**Task statement**
Using the records below, repeat exactly the lines from the one holding "# DNN PowerBI Embedded module" through the one holding "# Introduction", both ends included, and no others.
*** Opening of Data for this exercise ***
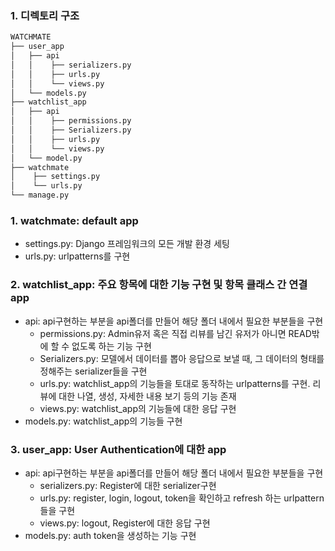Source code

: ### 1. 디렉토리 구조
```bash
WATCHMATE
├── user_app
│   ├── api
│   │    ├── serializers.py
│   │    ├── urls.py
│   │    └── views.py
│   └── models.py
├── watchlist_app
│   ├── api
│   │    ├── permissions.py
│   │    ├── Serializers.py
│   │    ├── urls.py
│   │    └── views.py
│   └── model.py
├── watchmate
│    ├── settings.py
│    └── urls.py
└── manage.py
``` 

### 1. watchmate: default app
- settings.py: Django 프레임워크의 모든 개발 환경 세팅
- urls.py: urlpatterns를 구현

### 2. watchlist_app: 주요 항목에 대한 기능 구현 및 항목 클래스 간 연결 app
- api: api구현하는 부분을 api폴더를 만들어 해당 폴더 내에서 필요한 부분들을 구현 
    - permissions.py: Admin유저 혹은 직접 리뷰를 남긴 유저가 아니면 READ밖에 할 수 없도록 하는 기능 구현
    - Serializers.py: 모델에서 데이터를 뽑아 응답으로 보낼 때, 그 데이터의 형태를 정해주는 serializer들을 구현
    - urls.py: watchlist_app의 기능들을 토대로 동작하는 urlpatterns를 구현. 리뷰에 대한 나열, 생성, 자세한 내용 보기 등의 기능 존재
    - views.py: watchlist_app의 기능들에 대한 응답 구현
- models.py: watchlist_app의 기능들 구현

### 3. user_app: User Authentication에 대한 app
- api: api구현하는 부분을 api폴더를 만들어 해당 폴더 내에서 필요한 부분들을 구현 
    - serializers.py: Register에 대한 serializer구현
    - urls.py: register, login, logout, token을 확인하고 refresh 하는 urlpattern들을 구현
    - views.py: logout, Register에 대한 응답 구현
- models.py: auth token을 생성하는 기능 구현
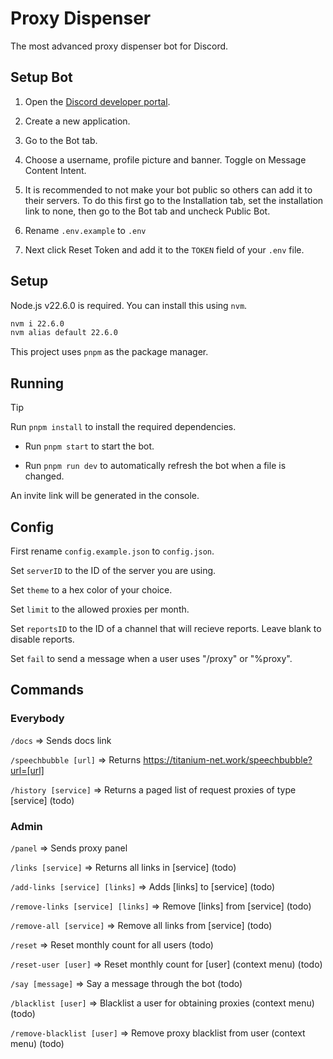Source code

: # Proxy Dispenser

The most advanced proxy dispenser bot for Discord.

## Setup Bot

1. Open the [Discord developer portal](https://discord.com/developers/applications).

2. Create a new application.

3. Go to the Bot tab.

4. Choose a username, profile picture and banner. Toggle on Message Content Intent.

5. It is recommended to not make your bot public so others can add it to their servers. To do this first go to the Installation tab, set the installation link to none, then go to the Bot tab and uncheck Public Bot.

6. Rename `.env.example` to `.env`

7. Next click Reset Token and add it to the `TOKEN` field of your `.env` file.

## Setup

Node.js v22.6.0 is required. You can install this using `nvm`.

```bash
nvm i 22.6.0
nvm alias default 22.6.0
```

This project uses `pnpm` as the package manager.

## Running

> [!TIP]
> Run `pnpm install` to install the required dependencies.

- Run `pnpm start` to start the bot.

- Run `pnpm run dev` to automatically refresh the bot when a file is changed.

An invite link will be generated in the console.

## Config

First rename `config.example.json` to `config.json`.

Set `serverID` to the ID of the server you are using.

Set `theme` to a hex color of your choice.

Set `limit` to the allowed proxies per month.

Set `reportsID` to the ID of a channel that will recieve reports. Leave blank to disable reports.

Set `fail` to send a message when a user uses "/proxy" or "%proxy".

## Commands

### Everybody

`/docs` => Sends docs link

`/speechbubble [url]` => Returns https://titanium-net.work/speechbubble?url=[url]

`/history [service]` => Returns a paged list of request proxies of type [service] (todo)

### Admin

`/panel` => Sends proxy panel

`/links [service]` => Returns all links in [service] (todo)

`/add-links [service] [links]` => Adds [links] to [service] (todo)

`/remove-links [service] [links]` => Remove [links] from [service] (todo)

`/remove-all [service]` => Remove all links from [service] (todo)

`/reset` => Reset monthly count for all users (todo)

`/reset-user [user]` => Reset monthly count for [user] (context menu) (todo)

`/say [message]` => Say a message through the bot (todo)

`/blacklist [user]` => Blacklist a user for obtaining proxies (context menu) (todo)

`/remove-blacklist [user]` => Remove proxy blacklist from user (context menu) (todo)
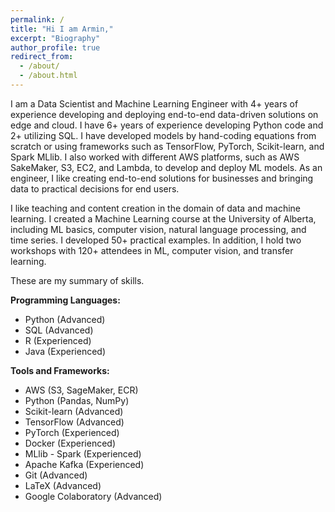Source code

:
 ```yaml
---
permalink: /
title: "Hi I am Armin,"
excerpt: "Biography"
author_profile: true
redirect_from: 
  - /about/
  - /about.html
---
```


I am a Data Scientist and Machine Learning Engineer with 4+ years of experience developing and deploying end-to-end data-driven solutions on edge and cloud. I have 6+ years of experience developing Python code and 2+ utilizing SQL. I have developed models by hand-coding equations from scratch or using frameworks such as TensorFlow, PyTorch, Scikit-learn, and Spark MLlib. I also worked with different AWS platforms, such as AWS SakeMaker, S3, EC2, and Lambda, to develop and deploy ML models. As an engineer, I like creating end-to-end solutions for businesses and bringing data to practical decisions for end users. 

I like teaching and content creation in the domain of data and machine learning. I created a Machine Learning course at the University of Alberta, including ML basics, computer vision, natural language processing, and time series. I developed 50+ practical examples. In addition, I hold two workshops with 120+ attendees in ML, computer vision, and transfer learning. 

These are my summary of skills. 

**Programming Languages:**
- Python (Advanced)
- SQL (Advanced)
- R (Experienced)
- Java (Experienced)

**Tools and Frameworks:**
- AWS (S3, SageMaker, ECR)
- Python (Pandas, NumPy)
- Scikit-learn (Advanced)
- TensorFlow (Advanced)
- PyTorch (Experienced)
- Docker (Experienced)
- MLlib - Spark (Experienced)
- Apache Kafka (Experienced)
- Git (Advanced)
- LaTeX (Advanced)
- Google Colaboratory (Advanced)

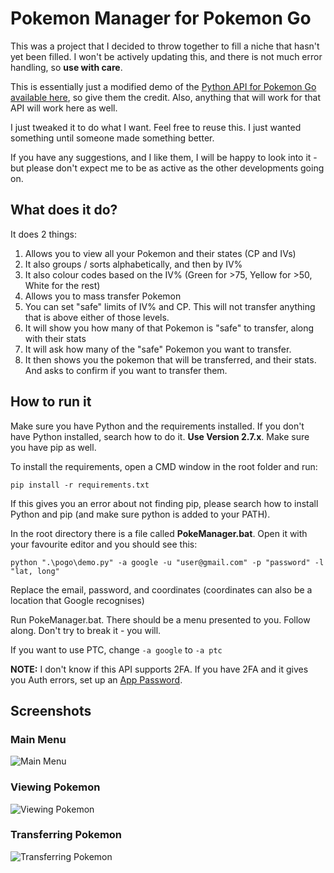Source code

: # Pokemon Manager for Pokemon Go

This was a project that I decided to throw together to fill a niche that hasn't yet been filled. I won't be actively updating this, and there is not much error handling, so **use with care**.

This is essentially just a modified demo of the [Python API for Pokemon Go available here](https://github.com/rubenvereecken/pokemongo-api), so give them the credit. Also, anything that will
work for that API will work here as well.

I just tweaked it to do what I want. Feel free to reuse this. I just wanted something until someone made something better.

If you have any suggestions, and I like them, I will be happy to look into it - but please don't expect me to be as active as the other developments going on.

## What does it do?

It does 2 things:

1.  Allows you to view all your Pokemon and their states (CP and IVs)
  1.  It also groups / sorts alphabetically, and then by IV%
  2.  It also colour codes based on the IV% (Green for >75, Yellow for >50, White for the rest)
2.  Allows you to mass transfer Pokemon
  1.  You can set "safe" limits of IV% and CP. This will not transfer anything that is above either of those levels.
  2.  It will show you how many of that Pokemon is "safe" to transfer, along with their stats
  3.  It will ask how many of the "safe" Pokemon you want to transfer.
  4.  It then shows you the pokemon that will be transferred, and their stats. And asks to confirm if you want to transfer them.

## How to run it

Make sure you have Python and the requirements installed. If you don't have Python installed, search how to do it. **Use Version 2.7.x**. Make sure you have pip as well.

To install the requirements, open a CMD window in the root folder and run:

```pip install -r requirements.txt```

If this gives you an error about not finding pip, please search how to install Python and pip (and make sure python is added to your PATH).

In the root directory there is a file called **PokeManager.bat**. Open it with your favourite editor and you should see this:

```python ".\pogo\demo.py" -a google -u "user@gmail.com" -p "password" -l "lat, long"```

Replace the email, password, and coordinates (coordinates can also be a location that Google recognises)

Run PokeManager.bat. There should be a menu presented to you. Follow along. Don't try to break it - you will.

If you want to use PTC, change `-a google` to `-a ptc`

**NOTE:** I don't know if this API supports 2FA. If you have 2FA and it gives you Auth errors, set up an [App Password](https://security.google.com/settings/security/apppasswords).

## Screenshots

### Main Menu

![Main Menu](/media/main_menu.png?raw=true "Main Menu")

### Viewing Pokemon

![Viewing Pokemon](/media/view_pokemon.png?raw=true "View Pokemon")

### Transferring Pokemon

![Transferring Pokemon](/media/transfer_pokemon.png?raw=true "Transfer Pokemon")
*** Close of Data for this exercise ***
*** Opening of Data for this exercise ***
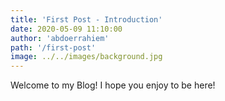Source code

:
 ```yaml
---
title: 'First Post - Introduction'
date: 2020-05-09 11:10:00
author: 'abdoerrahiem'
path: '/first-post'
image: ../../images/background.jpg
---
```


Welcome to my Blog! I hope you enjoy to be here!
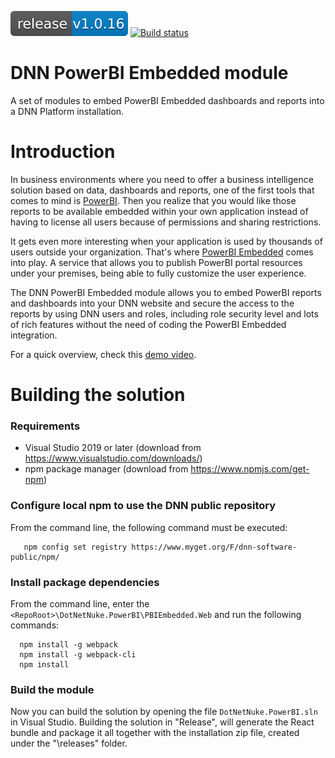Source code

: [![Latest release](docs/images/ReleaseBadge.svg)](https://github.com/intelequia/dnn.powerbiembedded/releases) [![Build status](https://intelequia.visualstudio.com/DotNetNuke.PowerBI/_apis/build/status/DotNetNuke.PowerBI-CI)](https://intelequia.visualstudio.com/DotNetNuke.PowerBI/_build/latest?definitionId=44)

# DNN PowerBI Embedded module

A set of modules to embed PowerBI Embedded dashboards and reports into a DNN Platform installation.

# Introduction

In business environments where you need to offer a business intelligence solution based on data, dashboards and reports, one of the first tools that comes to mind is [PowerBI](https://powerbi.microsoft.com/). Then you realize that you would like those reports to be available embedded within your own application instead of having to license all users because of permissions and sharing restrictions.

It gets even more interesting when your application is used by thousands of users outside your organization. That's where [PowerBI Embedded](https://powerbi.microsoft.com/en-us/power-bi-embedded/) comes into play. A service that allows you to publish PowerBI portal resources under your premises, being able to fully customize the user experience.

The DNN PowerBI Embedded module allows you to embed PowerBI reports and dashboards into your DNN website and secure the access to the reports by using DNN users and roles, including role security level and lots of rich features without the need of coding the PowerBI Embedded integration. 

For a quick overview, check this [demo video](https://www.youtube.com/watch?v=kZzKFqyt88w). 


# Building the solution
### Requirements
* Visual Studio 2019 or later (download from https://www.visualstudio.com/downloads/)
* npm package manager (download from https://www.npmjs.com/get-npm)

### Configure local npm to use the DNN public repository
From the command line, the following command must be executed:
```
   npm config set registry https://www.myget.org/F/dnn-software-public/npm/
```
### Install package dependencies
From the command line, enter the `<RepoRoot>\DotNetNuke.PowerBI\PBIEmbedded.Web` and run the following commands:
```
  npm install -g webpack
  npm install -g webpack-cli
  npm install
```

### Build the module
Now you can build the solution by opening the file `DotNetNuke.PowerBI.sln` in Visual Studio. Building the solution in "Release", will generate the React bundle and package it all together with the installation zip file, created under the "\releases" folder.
*** Close of Data for this exercise ***
*** Opening of Data for this exercise ***
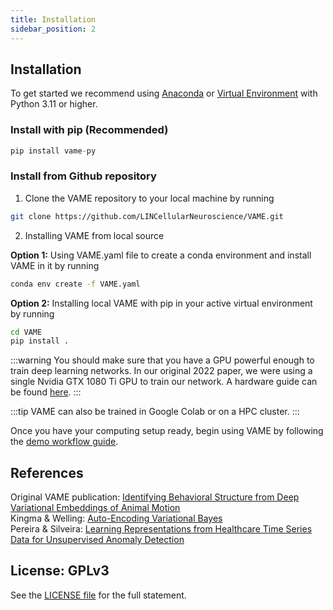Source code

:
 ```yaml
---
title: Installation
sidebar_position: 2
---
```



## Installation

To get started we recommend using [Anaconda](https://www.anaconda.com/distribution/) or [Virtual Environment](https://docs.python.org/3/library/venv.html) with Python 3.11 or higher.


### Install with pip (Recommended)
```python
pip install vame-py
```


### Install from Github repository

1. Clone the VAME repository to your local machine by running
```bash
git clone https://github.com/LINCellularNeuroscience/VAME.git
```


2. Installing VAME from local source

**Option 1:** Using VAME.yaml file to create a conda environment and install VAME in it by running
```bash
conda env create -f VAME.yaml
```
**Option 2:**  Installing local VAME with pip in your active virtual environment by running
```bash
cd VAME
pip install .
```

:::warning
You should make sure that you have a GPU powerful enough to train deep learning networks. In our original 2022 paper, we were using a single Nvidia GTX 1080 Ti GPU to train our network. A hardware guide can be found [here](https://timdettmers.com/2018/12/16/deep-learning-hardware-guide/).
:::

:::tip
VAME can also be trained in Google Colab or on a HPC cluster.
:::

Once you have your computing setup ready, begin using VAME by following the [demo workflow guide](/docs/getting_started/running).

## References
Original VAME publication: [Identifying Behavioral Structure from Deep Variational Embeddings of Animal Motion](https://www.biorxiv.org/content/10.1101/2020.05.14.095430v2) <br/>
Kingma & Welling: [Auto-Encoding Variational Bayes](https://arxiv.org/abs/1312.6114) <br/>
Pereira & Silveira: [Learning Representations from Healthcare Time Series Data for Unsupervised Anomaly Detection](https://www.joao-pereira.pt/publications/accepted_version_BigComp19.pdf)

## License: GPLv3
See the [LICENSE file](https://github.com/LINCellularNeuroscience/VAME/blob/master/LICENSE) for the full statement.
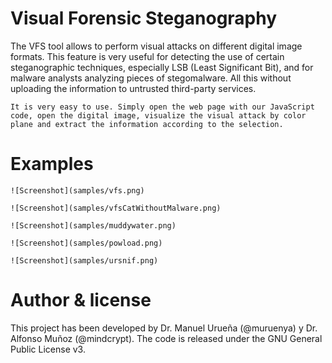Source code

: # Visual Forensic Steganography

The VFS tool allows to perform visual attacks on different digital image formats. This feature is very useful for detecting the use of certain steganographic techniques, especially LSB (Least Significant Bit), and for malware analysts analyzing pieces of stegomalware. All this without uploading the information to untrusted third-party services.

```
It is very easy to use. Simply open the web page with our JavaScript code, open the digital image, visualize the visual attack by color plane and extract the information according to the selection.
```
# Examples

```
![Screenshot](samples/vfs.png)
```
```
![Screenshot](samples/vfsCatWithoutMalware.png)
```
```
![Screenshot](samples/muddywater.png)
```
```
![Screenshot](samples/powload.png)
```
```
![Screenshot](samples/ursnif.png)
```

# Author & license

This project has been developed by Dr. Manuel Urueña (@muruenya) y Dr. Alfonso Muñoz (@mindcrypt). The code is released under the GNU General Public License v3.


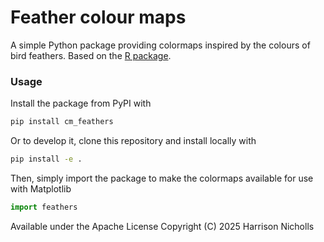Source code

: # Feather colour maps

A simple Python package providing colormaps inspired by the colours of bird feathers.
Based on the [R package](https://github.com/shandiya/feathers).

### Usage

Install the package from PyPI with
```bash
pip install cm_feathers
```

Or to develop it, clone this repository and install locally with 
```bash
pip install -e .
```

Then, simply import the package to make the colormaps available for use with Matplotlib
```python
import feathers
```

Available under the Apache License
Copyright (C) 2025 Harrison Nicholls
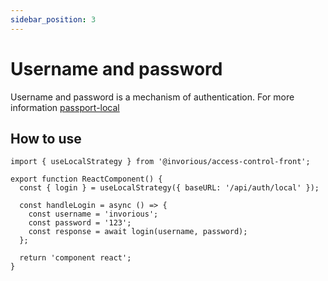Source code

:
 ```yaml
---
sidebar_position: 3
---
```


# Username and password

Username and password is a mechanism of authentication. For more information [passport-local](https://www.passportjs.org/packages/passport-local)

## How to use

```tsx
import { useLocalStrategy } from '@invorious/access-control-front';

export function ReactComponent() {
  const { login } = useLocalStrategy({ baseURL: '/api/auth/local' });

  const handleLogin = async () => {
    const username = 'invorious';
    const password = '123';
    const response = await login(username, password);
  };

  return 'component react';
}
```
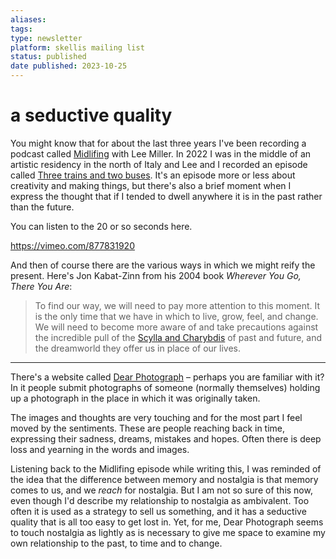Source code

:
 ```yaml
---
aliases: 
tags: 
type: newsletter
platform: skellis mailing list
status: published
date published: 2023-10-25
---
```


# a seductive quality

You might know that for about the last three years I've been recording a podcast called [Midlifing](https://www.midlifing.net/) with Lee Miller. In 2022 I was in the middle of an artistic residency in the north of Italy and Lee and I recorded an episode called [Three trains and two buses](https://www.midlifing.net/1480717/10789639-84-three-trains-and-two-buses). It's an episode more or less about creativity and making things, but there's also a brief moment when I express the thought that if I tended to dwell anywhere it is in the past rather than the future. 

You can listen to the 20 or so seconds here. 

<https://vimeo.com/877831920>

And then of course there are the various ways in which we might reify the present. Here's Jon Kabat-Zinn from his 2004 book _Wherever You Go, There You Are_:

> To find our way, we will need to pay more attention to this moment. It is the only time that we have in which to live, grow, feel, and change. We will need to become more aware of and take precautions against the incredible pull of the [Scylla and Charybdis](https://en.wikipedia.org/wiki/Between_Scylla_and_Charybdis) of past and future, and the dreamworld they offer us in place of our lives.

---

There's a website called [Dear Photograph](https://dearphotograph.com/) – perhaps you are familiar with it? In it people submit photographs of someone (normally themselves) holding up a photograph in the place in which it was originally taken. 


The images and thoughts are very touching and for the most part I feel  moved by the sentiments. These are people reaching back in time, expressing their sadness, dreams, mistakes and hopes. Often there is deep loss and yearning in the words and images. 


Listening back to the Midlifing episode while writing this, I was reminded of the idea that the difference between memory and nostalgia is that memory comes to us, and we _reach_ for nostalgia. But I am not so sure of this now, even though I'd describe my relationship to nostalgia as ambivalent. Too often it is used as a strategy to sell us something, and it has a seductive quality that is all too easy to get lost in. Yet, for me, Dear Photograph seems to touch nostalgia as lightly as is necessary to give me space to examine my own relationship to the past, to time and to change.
*** Close of Data for this exercise ***
**Response to this task**
# DNN PowerBI Embedded module

A set of modules to embed PowerBI Embedded dashboards and reports into a DNN Platform installation.

# Introduction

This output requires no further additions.